We've been getting a sense of the larger community of Kaiwaka (pop. 5000), outside of the ecovillage. Some things that might give an idea of the vibe here:

The magazine rack at the local supermarket, which is really more quickie mart size by American standards, has the typical celebrity fare but is also well stocked with all manner of sustainable agriculture periodicals;
A plant nursery/permaculture education center in town, which is part of a separate ecovillage - and where we dropped off some surplus peaches - seems to be humming along quite nicely;
We sat in on a meeting of about 15 locals who are researching alternative fuels, part of a series of meetings that are following the Transition Town model (strategies for a post-cheap fossil fuel age.)
Good things all.
Sunday 3/15
Several people on the South Island told us not to bother with the North Island - both in relation to the people (not enough real Kiwis) and the landscape (tame in comparison). I guess there are regional rivalries anywhere one goes, but I found it surprising that people would be so blunt about their biases, particularly with strangers.

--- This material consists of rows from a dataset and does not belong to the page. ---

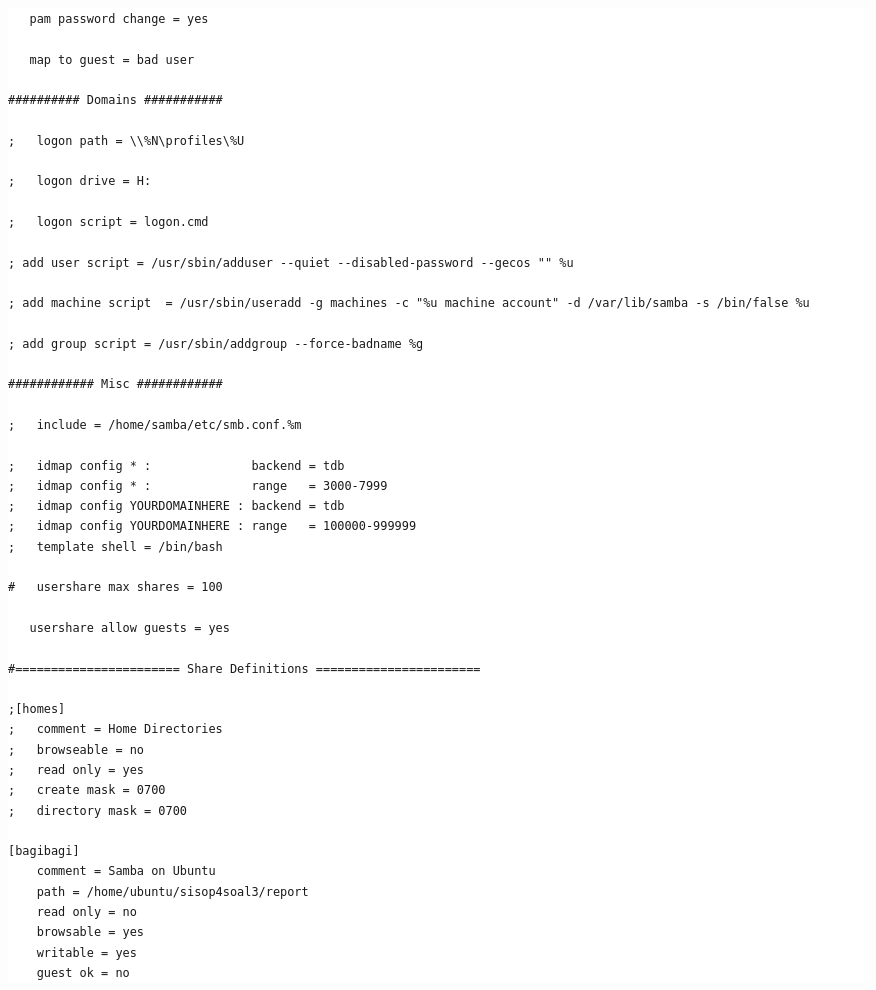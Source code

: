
 ```
   pam password change = yes

   map to guest = bad user

########## Domains ###########

;   logon path = \\%N\profiles\%U

;   logon drive = H:

;   logon script = logon.cmd

; add user script = /usr/sbin/adduser --quiet --disabled-password --gecos "" %u

; add machine script  = /usr/sbin/useradd -g machines -c "%u machine account" -d /var/lib/samba -s /bin/false %u

; add group script = /usr/sbin/addgroup --force-badname %g

############ Misc ############

;   include = /home/samba/etc/smb.conf.%m

;   idmap config * :              backend = tdb
;   idmap config * :              range   = 3000-7999
;   idmap config YOURDOMAINHERE : backend = tdb
;   idmap config YOURDOMAINHERE : range   = 100000-999999
;   template shell = /bin/bash

#   usershare max shares = 100

   usershare allow guests = yes

#======================= Share Definitions =======================

;[homes]
;   comment = Home Directories
;   browseable = no
;   read only = yes
;   create mask = 0700
;   directory mask = 0700

[bagibagi]
    comment = Samba on Ubuntu
    path = /home/ubuntu/sisop4soal3/report
    read only = no
    browsable = yes
    writable = yes
    guest ok = no
```
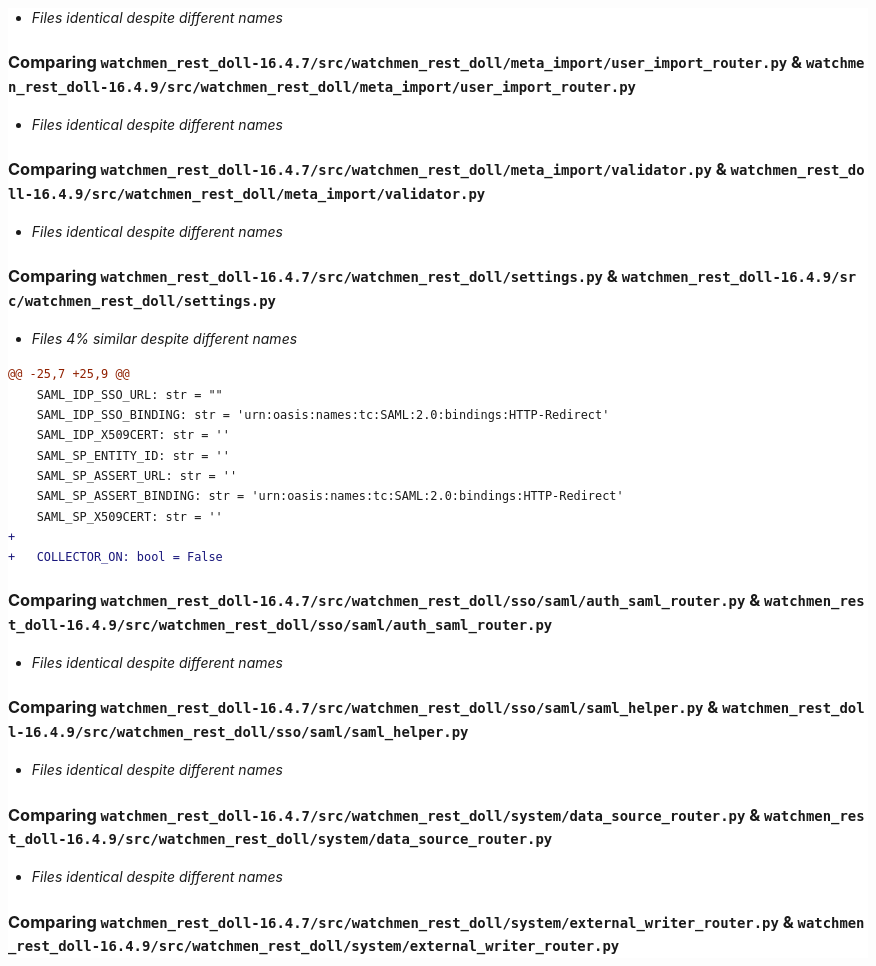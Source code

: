  * *Files identical despite different names*

### Comparing `watchmen_rest_doll-16.4.7/src/watchmen_rest_doll/meta_import/user_import_router.py` & `watchmen_rest_doll-16.4.9/src/watchmen_rest_doll/meta_import/user_import_router.py`

 * *Files identical despite different names*

### Comparing `watchmen_rest_doll-16.4.7/src/watchmen_rest_doll/meta_import/validator.py` & `watchmen_rest_doll-16.4.9/src/watchmen_rest_doll/meta_import/validator.py`

 * *Files identical despite different names*

### Comparing `watchmen_rest_doll-16.4.7/src/watchmen_rest_doll/settings.py` & `watchmen_rest_doll-16.4.9/src/watchmen_rest_doll/settings.py`

 * *Files 4% similar despite different names*

```diff
@@ -25,7 +25,9 @@
 	SAML_IDP_SSO_URL: str = ""
 	SAML_IDP_SSO_BINDING: str = 'urn:oasis:names:tc:SAML:2.0:bindings:HTTP-Redirect'
 	SAML_IDP_X509CERT: str = ''
 	SAML_SP_ENTITY_ID: str = ''
 	SAML_SP_ASSERT_URL: str = ''
 	SAML_SP_ASSERT_BINDING: str = 'urn:oasis:names:tc:SAML:2.0:bindings:HTTP-Redirect'
 	SAML_SP_X509CERT: str = ''
+
+	COLLECTOR_ON: bool = False
```

### Comparing `watchmen_rest_doll-16.4.7/src/watchmen_rest_doll/sso/saml/auth_saml_router.py` & `watchmen_rest_doll-16.4.9/src/watchmen_rest_doll/sso/saml/auth_saml_router.py`

 * *Files identical despite different names*

### Comparing `watchmen_rest_doll-16.4.7/src/watchmen_rest_doll/sso/saml/saml_helper.py` & `watchmen_rest_doll-16.4.9/src/watchmen_rest_doll/sso/saml/saml_helper.py`

 * *Files identical despite different names*

### Comparing `watchmen_rest_doll-16.4.7/src/watchmen_rest_doll/system/data_source_router.py` & `watchmen_rest_doll-16.4.9/src/watchmen_rest_doll/system/data_source_router.py`

 * *Files identical despite different names*

### Comparing `watchmen_rest_doll-16.4.7/src/watchmen_rest_doll/system/external_writer_router.py` & `watchmen_rest_doll-16.4.9/src/watchmen_rest_doll/system/external_writer_router.py`
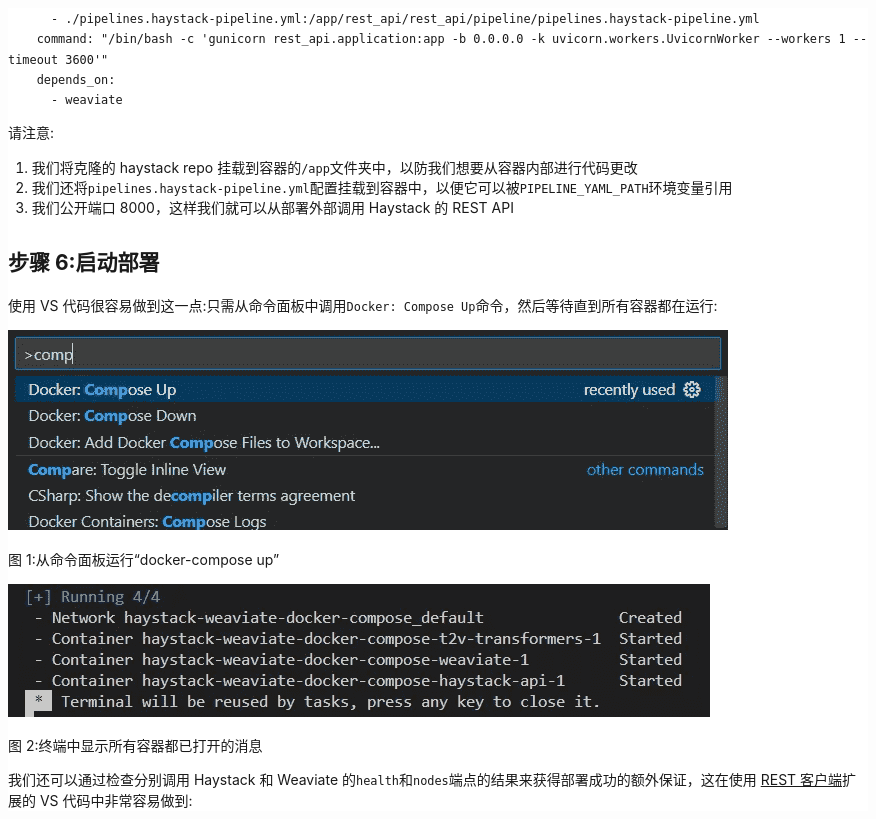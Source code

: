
 ```
      - ./pipelines.haystack-pipeline.yml:/app/rest_api/rest_api/pipeline/pipelines.haystack-pipeline.yml
    command: "/bin/bash -c 'gunicorn rest_api.application:app -b 0.0.0.0 -k uvicorn.workers.UvicornWorker --workers 1 --timeout 3600'"
    depends_on:
      - weaviate
```

请注意:

1.  我们将克隆的 haystack repo 挂载到容器的`/app`文件夹中，以防我们想要从容器内部进行代码更改
2.  我们还将`pipelines.haystack-pipeline.yml`配置挂载到容器中，以便它可以被`PIPELINE_YAML_PATH`环境变量引用
3.  我们公开端口 8000，这样我们就可以从部署外部调用 Haystack 的 REST API

## 步骤 6:启动部署

使用 VS 代码很容易做到这一点:只需从命令面板中调用`Docker: Compose Up`命令，然后等待直到所有容器都在运行:

![](img/b20d17d75e1e84461d3bb7da7ee1150b.png)

图 1:从命令面板运行“docker-compose up”

![](img/027dbda0693827dff9241edd20205e8c.png)

图 2:终端中显示所有容器都已打开的消息

我们还可以通过检查分别调用 Haystack 和 Weaviate 的`health`和`nodes`端点的结果来获得部署成功的额外保证，这在使用 [REST 客户端](https://marketplace.visualstudio.com/items?itemName=humao.rest-client)扩展的 VS 代码中非常容易做到:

Being from the much-maligned (and oh-so-beloved) state of New Jersey, I've learned not to pay much attention to such generalizations. Yes, the landscape here might be more subtle than that of the South Island but it is absolutely stunning; and the people, while more international (in this area anyway) are incredibly easy-going and generous.
Curiously, the bias doesn't seem to go both ways. I've heard only good things about the South Island from people up this way.